Prepare Data¶
In this page, we will introduce the functions we provide to load datasets and split given data.
Load Data¶
In s3l.datasets.base
, we provide some useful functions to load data. Here is the list:
'load_data',
'load_dataset',
'load_graph',
'load_boston',
'load_diabetes',
'load_digits',
'load_iris',
'load_breast_cancer',
'load_linnerud',
'load_wine',
'load_ionosphere',
'load_australian',
'load_bupa',
'load_haberman',
'load_vehicle',
'load_covtype',
'load_housing10',
'load_spambase',
'load_house',
'load_clean1'
Among them, load_data
, load_dataset
and load_graph
functions can be used to load the data you prepare. Other functions load the built-in datasets which are commonly used by researchers. These functions return the data in the form which can be used by estimators directly. For example,
X, y = load_XXX(return_X_y=False)
# XXX is the name of dataset
We’ll show you how to use the two user-oriented functions load_data
, load_dataset
and load_graph
. load_dataset
is directly called in experiments classes, you can use them when you try algorithms outside experiment class or when you’re implementing you own experiment class.
load_data
loads features and labels of a dataset given the file names.
X, y = load_data(feature_file, label_file)
load_dataset
wraps load_data
with another parameter name and loads built-in dataset if name matchs.
X, y = load_dataset(name, feature_file, label_file)
load_graph
loads the graph in *.csv/npz/mat
file and returns a matrix.
W = load_graph(graph_file)
Split Data¶
In s3l.datasets.data_manipulate
, we provide some useful functions to split data. Here is the list:
'inductive_split',
'ratio_split',
'cv_split'
Among them, inductive_split
can split the dataset into three parts: labeled set, unlabeled set and testing set, which is helpful for semi-supervised learning tasks.

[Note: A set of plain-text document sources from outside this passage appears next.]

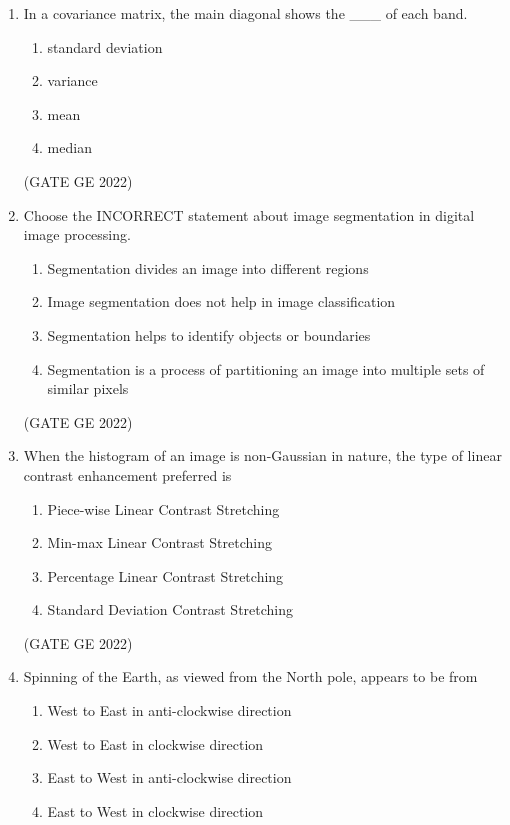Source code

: \documentclass[journal,12pt,onecolumn]{IEEEtran}
\theoremstyle{remark}
\begin{document}
\begin{enumerate}
\item In a covariance matrix, the main diagonal shows the \_\_\_ of each band.
\begin{enumerate}
    \item standard deviation
    \item variance
    \item mean
    \item median
\end{enumerate}

\hfill (GATE GE 2022)

\item Choose the INCORRECT statement about image segmentation in digital image processing.
\begin{enumerate}
    \item Segmentation divides an image into different regions
    \item Image segmentation does not help in image classification
    \item Segmentation helps to identify objects or boundaries
    \item Segmentation is a process of partitioning an image into multiple sets of similar pixels
\end{enumerate}

\hfill (GATE GE 2022)

\item When the histogram of an image is non-Gaussian in nature, the type of linear contrast enhancement preferred is
\begin{enumerate}
    \item Piece-wise Linear Contrast Stretching
    \item Min-max Linear Contrast Stretching
    \item Percentage Linear Contrast Stretching
    \item Standard Deviation Contrast Stretching
\end{enumerate}

\hfill (GATE GE 2022)

\item Spinning of the Earth, as viewed from the North pole, appears to be from
\begin{enumerate}
    \item West to East in anti-clockwise direction
    \item West to East in clockwise direction
    \item East to West in anti-clockwise direction
    \item East to West in clockwise direction
\end{enumerate}


\end{enumerate}
\end{document}
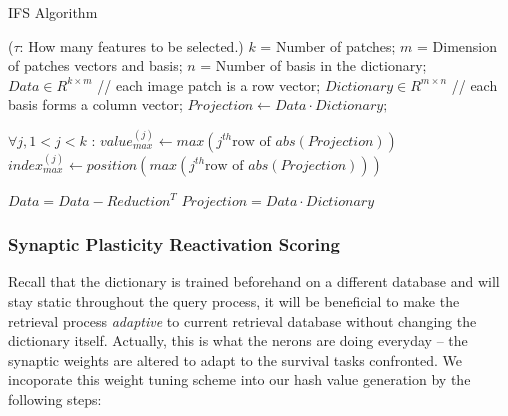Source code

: \documentclass[letterpaper]{article}
\begin{document}
\begin{algorithm}[h]
  \caption{IFS Algorithm}
  \begin{small}
  \begin{algorithmic}[]
    \State ($\tau$: How many features to be selected.)
  	\State $k$ = Number of patches; 
  	\State $m$ = Dimension of patches vectors and basis;
  	\State $n$ = Number of basis in the dictionary;
    \State $Data \in R^{k \times m}$ // each image patch is a row vector;
    \State $Dictionary \in R^{m \times n}$ // each basis forms a column vector;
    \State $Projection \leftarrow Data\cdot Dictionary;$

    	\State $\forall j, 1<j<k$ :
    	\State $value_{max}^{(j)} \leftarrow max(j^{th} \mbox{row of }abs(Projection))$
    	\State $index_{max}^{(j)} \leftarrow position(max(j^{th} \mbox{row of }abs(Projection)))$

         \EndFor
         \State $Data=Data - Reduction^T$
         \State $Projection = Data\cdot Dictionary$
    \EndFor 

  \end{algorithmic}
  \end{small}
\end{algorithm}


\subsubsection{Synaptic Plasticity Reactivation Scoring}
Recall that the dictionary is trained beforehand on a different database and will stay static throughout the query process, it will be beneficial to make the retrieval process \emph{adaptive} to current retrieval database without changing the dictionary itself. Actually, this is what the nerons are doing everyday -- the synaptic weights are altered to adapt to the survival tasks confronted. We incoporate this weight tuning scheme into our hash value generation by the following steps:
\end{document}

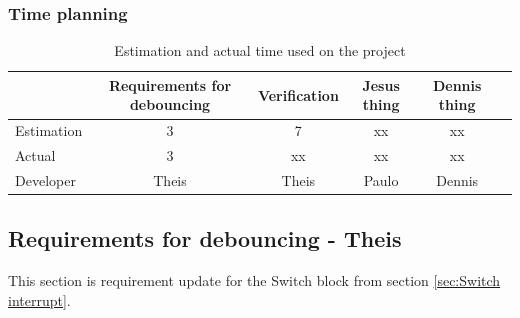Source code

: \subsubsection{Time planning}

\begin{table}[H]
\centering
	\begin{tabular}{|l|c|c|c|c|c|}
		\hline
		~			& Requirements for debouncing	& Verification			& Jesus thing		& Dennis thing	\\ \hline
		Estimation	& 3								& 7						& xx				& xx			\\
		Actual		& 3 							& xx					& xx				& xx			\\
		Developer	& Theis							& Theis					& Paulo				& Dennis		\\
		\hline
	\end{tabular}
	\caption{Estimation and actual time used on the project}
\end{table}
\subsection{Requirements for debouncing - Theis}
%
This section is requirement update for the Switch block from section \ref{sec:Switch interrupt}.
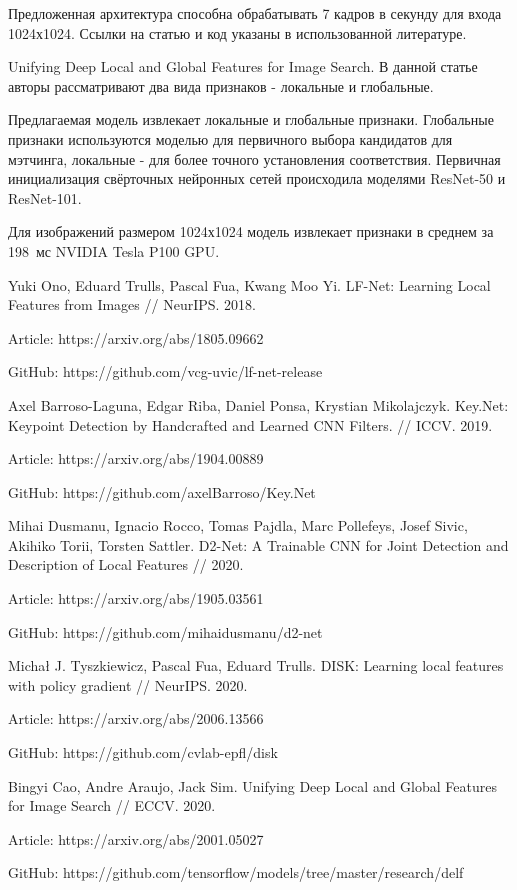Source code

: \documentclass[a4paper]{article}
\begin{document}
Предложенная архитектура способна обрабатывать 7 кадров в секунду для входа 1024х1024. Ссылки на статью и код указаны в использованной литературе. 

Unifying Deep Local and Global Features for Image Search. В данной статье авторы рассматривают два вида признаков - локальные и глобальные.




Предлагаемая модель извлекает локальные и глобальные признаки. Глобальные признаки используются моделью для первичного выбора кандидатов для мэтчинга, локальные - для более точного установления соответствия. Первичная инициализация свёрточных нейронных сетей происходила моделями ResNet-50 и ResNet-101. 


Для изображений размером 1024х1024 модель извлекает признаки в среднем за 198~мс NVIDIA Tesla P100 GPU. 
\newpage

\begin{thebibliography}{40}

 Yuki Ono, Eduard Trulls, Pascal Fua, Kwang Moo Yi. LF-Net: Learning Local Features from Images // NeurIPS. 2018.

Article: https://arxiv.org/abs/1805.09662

GitHub: https://github.com/vcg-uvic/lf-net-release


 Axel Barroso-Laguna, Edgar Riba, Daniel Ponsa, Krystian Mikolajczyk. Key.Net: Keypoint Detection by Handcrafted and Learned CNN Filters. // ICCV. 2019.

Article: https://arxiv.org/abs/1904.00889

GitHub: https://github.com/axelBarroso/Key.Net


 Mihai Dusmanu, Ignacio Rocco, Tomas Pajdla, Marc Pollefeys, Josef Sivic, Akihiko Torii, Torsten Sattler. D2-Net: A Trainable CNN for Joint Detection and Description of Local Features // 2020.

Article: https://arxiv.org/abs/1905.03561

GitHub: https://github.com/mihaidusmanu/d2-net


 Michał J. Tyszkiewicz, Pascal Fua, Eduard Trulls. DISK: Learning local features with policy gradient // NeurIPS. 2020.

Article: https://arxiv.org/abs/2006.13566

GitHub: https://github.com/cvlab-epfl/disk

 Bingyi Cao, Andre Araujo, Jack Sim. Unifying Deep Local and Global Features for Image Search // ECCV. 2020.

Article: https://arxiv.org/abs/2001.05027

GitHub: https://github.com/tensorflow/models/tree/master/research/delf 

\end{thebibliography}
\end{document}
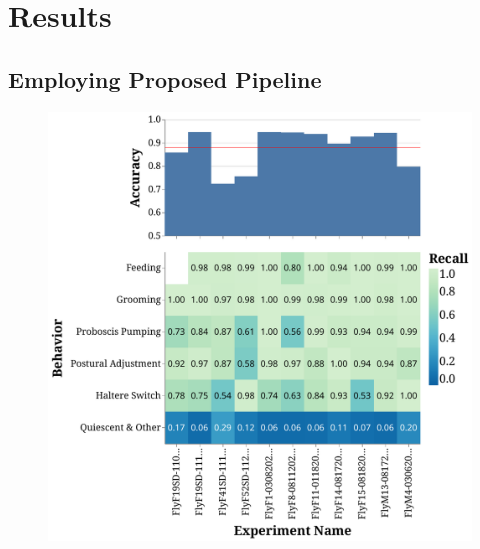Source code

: \chapter{Results}

\section{Employing Proposed Pipeline}\label{section:employing-proposed-pipeline}

\begin{figure}[ht!]
	\centering
	\centering\includegraphics[width=0.675\linewidth]{figures/OutliningPerformance-Supervised.pdf}
	\caption{}
\end{figure}

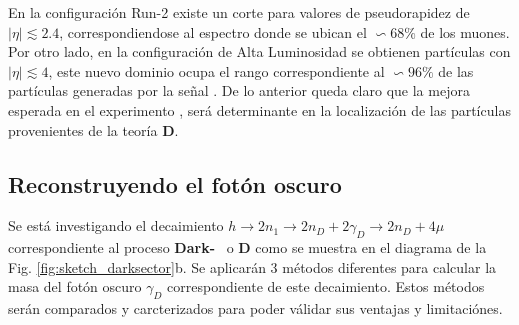 En la configuración  Run-2 existe un corte para valores de pseudorapidez de $|\eta|\lesssim 2.4$, correspondiendose al espectro donde se ubican el $\backsim 68\%$ de los muones. Por otro lado, en la configuración de Alta Luminosidad se obtienen partículas con $|\eta|\lesssim 4$, este nuevo dominio ocupa el rango correspondiente al $\backsim 96\%$ de las partículas generadas por la señal \MC. De lo anterior queda claro que la mejora esperada en el experimento \CMS, será determinante en la localización de las partículas provenientes de la teoría \MSSM\textbf{D}.



\subsection{Reconstruyendo el fotón oscuro}
Se está investigando el decaimiento $h \rightarrow 2n_1 \rightarrow 2n_D + 2\gamma_D \rightarrow 2n_D + 4\mu$ correspondiente al proceso \textbf{Dark-}\SUSY ~ o \MSSM\textbf{D} como se muestra en el diagrama de la Fig. \ref{fig:sketch_darksector}b. Se aplicarán 3 métodos diferentes para calcular la masa del fotón oscuro $\gamma_D$ correspondiente de este decaimiento. Estos métodos serán comparados y carcterizados para poder válidar sus ventajas y limitaciónes.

from sklearn.datasets import make_classification
from s3l.datasets import data_manipulate
X, y = make_classification()
train_idx, test_idx, label_idx, unlabel_idx = \
data_manipulate.inductive_split(X, y,test_ratio=0.3,
initial_label_rate=0.05, split_count=10)
ratio_split
and cv_split
help split the given data based on train/test ratio and k-Fold.
from sklearn.datasets import make_classification
from s3l.datasets import data_manipulate
X, y = make_classification()
# ratio_split
train_idx, test_idx = \
data_manipulate.ratio_split(X, y, unlabel_ratio=0.3,
split_count=10)
# cv_split
train_idx, test_idx = \
data_manipulate.cv_split(X, y, k=3, split_count=10)
The returned XXX_indexes are lists of indexes which can be directly used by built-in estimators.